[Saved data entries]
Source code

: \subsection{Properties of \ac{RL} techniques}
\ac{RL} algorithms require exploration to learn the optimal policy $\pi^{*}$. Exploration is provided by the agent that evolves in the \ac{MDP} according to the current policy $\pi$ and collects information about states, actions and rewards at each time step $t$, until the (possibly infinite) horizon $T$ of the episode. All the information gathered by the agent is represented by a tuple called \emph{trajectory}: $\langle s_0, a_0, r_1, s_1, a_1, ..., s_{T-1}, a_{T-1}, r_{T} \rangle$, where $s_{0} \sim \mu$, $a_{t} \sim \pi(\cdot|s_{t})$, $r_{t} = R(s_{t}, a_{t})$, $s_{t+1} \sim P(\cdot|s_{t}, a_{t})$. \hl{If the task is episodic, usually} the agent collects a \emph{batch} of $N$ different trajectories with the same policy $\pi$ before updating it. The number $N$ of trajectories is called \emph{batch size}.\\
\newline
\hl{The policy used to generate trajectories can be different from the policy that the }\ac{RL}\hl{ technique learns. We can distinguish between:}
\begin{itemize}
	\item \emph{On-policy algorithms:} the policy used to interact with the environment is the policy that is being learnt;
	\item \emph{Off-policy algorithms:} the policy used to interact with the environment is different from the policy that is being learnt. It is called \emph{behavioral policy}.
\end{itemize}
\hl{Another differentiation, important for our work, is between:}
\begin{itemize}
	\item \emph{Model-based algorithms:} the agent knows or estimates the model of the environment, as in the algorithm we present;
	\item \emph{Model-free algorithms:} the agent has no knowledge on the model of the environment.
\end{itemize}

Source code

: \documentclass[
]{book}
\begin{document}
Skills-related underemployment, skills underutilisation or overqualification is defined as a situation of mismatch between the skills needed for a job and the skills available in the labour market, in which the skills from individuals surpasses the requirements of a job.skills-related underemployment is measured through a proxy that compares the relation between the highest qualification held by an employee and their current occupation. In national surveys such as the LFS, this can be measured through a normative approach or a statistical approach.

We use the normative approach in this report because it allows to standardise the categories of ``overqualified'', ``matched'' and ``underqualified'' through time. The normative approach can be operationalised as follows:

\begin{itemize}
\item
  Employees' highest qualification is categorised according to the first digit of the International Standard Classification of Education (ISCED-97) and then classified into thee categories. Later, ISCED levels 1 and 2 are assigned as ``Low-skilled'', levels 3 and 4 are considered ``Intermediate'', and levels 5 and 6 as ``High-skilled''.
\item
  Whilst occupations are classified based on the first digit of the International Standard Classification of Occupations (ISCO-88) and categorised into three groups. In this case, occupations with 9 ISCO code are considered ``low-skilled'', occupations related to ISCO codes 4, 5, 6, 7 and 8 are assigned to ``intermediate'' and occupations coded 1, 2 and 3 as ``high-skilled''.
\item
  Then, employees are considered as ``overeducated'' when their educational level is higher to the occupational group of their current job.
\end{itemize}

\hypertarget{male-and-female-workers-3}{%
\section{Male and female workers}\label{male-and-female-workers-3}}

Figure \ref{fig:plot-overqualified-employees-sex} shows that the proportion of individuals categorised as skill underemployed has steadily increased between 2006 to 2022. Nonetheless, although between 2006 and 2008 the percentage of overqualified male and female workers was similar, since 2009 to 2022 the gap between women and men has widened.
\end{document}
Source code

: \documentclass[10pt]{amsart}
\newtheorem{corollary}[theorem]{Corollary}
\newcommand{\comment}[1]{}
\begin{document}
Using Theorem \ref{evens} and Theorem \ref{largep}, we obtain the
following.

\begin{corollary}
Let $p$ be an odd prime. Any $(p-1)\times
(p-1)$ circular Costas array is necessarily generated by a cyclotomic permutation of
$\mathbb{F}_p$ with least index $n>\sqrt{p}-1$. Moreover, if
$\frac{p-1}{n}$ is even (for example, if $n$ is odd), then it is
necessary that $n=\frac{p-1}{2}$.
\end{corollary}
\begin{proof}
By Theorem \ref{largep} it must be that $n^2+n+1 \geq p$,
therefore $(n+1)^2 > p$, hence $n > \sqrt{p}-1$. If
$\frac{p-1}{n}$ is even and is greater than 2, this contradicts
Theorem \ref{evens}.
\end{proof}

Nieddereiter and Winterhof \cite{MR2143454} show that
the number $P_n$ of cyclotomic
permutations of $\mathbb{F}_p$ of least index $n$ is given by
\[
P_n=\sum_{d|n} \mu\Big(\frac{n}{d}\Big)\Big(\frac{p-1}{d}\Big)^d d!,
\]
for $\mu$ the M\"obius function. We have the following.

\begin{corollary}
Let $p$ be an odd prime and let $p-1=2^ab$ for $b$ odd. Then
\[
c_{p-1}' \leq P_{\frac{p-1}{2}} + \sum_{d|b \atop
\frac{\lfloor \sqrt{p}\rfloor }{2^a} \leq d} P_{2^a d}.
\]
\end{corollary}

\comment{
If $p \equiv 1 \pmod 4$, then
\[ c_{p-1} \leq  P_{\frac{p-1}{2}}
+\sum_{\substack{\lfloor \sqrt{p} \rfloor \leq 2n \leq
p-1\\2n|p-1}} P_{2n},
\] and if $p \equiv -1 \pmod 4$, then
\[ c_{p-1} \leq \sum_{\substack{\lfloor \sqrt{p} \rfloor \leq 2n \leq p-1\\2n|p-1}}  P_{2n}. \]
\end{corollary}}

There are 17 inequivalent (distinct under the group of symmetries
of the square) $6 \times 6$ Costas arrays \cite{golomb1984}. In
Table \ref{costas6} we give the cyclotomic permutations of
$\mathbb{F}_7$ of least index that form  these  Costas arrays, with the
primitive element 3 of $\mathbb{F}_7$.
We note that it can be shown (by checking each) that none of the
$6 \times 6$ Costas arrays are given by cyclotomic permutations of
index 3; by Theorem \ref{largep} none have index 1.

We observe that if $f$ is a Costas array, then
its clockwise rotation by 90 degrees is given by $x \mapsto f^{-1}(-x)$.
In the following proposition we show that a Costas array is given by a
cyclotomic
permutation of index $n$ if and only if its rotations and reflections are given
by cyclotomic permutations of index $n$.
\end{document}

Task item
Restate the records word for word, leaving nothing out.

Problem solution
Source code

: \subsection{Properties of \ac{RL} techniques}
\ac{RL} algorithms require exploration to learn the optimal policy $\pi^{*}$. Exploration is provided by the agent that evolves in the \ac{MDP} according to the current policy $\pi$ and collects information about states, actions and rewards at each time step $t$, until the (possibly infinite) horizon $T$ of the episode. All the information gathered by the agent is represented by a tuple called \emph{trajectory}: $\langle s_0, a_0, r_1, s_1, a_1, ..., s_{T-1}, a_{T-1}, r_{T} \rangle$, where $s_{0} \sim \mu$, $a_{t} \sim \pi(\cdot|s_{t})$, $r_{t} = R(s_{t}, a_{t})$, $s_{t+1} \sim P(\cdot|s_{t}, a_{t})$. \hl{If the task is episodic, usually} the agent collects a \emph{batch} of $N$ different trajectories with the same policy $\pi$ before updating it. The number $N$ of trajectories is called \emph{batch size}.\\
\newline
\hl{The policy used to generate trajectories can be different from the policy that the }\ac{RL}\hl{ technique learns. We can distinguish between:}
\begin{itemize}
	\item \emph{On-policy algorithms:} the policy used to interact with the environment is the policy that is being learnt;
	\item \emph{Off-policy algorithms:} the policy used to interact with the environment is different from the policy that is being learnt. It is called \emph{behavioral policy}.
\end{itemize}
\hl{Another differentiation, important for our work, is between:}
\begin{itemize}
	\item \emph{Model-based algorithms:} the agent knows or estimates the model of the environment, as in the algorithm we present;
	\item \emph{Model-free algorithms:} the agent has no knowledge on the model of the environment.
\end{itemize}

Source code

: \documentclass[
]{book}
\begin{document}
Skills-related underemployment, skills underutilisation or overqualification is defined as a situation of mismatch between the skills needed for a job and the skills available in the labour market, in which the skills from individuals surpasses the requirements of a job.skills-related underemployment is measured through a proxy that compares the relation between the highest qualification held by an employee and their current occupation. In national surveys such as the LFS, this can be measured through a normative approach or a statistical approach.

We use the normative approach in this report because it allows to standardise the categories of ``overqualified'', ``matched'' and ``underqualified'' through time. The normative approach can be operationalised as follows:

\begin{itemize}
\item
  Employees' highest qualification is categorised according to the first digit of the International Standard Classification of Education (ISCED-97) and then classified into thee categories. Later, ISCED levels 1 and 2 are assigned as ``Low-skilled'', levels 3 and 4 are considered ``Intermediate'', and levels 5 and 6 as ``High-skilled''.
\item
  Whilst occupations are classified based on the first digit of the International Standard Classification of Occupations (ISCO-88) and categorised into three groups. In this case, occupations with 9 ISCO code are considered ``low-skilled'', occupations related to ISCO codes 4, 5, 6, 7 and 8 are assigned to ``intermediate'' and occupations coded 1, 2 and 3 as ``high-skilled''.
\item
  Then, employees are considered as ``overeducated'' when their educational level is higher to the occupational group of their current job.
\end{itemize}

\hypertarget{male-and-female-workers-3}{%
\section{Male and female workers}\label{male-and-female-workers-3}}

Figure \ref{fig:plot-overqualified-employees-sex} shows that the proportion of individuals categorised as skill underemployed has steadily increased between 2006 to 2022. Nonetheless, although between 2006 and 2008 the percentage of overqualified male and female workers was similar, since 2009 to 2022 the gap between women and men has widened.
\end{document}
Source code

: \documentclass[10pt]{amsart}
\newtheorem{corollary}[theorem]{Corollary}
\newcommand{\comment}[1]{}
\begin{document}
Using Theorem \ref{evens} and Theorem \ref{largep}, we obtain the
following.

\begin{corollary}
Let $p$ be an odd prime. Any $(p-1)\times
(p-1)$ circular Costas array is necessarily generated by a cyclotomic permutation of
$\mathbb{F}_p$ with least index $n>\sqrt{p}-1$. Moreover, if
$\frac{p-1}{n}$ is even (for example, if $n$ is odd), then it is
necessary that $n=\frac{p-1}{2}$.
\end{corollary}
\begin{proof}
By Theorem \ref{largep} it must be that $n^2+n+1 \geq p$,
therefore $(n+1)^2 > p$, hence $n > \sqrt{p}-1$. If
$\frac{p-1}{n}$ is even and is greater than 2, this contradicts
Theorem \ref{evens}.
\end{proof}

Nieddereiter and Winterhof \cite{MR2143454} show that
the number $P_n$ of cyclotomic
permutations of $\mathbb{F}_p$ of least index $n$ is given by
\[
P_n=\sum_{d|n} \mu\Big(\frac{n}{d}\Big)\Big(\frac{p-1}{d}\Big)^d d!,
\]
for $\mu$ the M\"obius function. We have the following.

\begin{corollary}
Let $p$ be an odd prime and let $p-1=2^ab$ for $b$ odd. Then
\[
c_{p-1}' \leq P_{\frac{p-1}{2}} + \sum_{d|b \atop
\frac{\lfloor \sqrt{p}\rfloor }{2^a} \leq d} P_{2^a d}.
\]
\end{corollary}

\comment{
If $p \equiv 1 \pmod 4$, then
\[ c_{p-1} \leq  P_{\frac{p-1}{2}}
+\sum_{\substack{\lfloor \sqrt{p} \rfloor \leq 2n \leq
p-1\\2n|p-1}} P_{2n},
\] and if $p \equiv -1 \pmod 4$, then
\[ c_{p-1} \leq \sum_{\substack{\lfloor \sqrt{p} \rfloor \leq 2n \leq p-1\\2n|p-1}}  P_{2n}. \]
\end{corollary}}

There are 17 inequivalent (distinct under the group of symmetries
of the square) $6 \times 6$ Costas arrays \cite{golomb1984}. In
Table \ref{costas6} we give the cyclotomic permutations of
$\mathbb{F}_7$ of least index that form  these  Costas arrays, with the
primitive element 3 of $\mathbb{F}_7$.
We note that it can be shown (by checking each) that none of the
$6 \times 6$ Costas arrays are given by cyclotomic permutations of
index 3; by Theorem \ref{largep} none have index 1.

We observe that if $f$ is a Costas array, then
its clockwise rotation by 90 degrees is given by $x \mapsto f^{-1}(-x)$.
In the following proposition we show that a Costas array is given by a
cyclotomic
permutation of index $n$ if and only if its rotations and reflections are given
by cyclotomic permutations of index $n$.
\end{document}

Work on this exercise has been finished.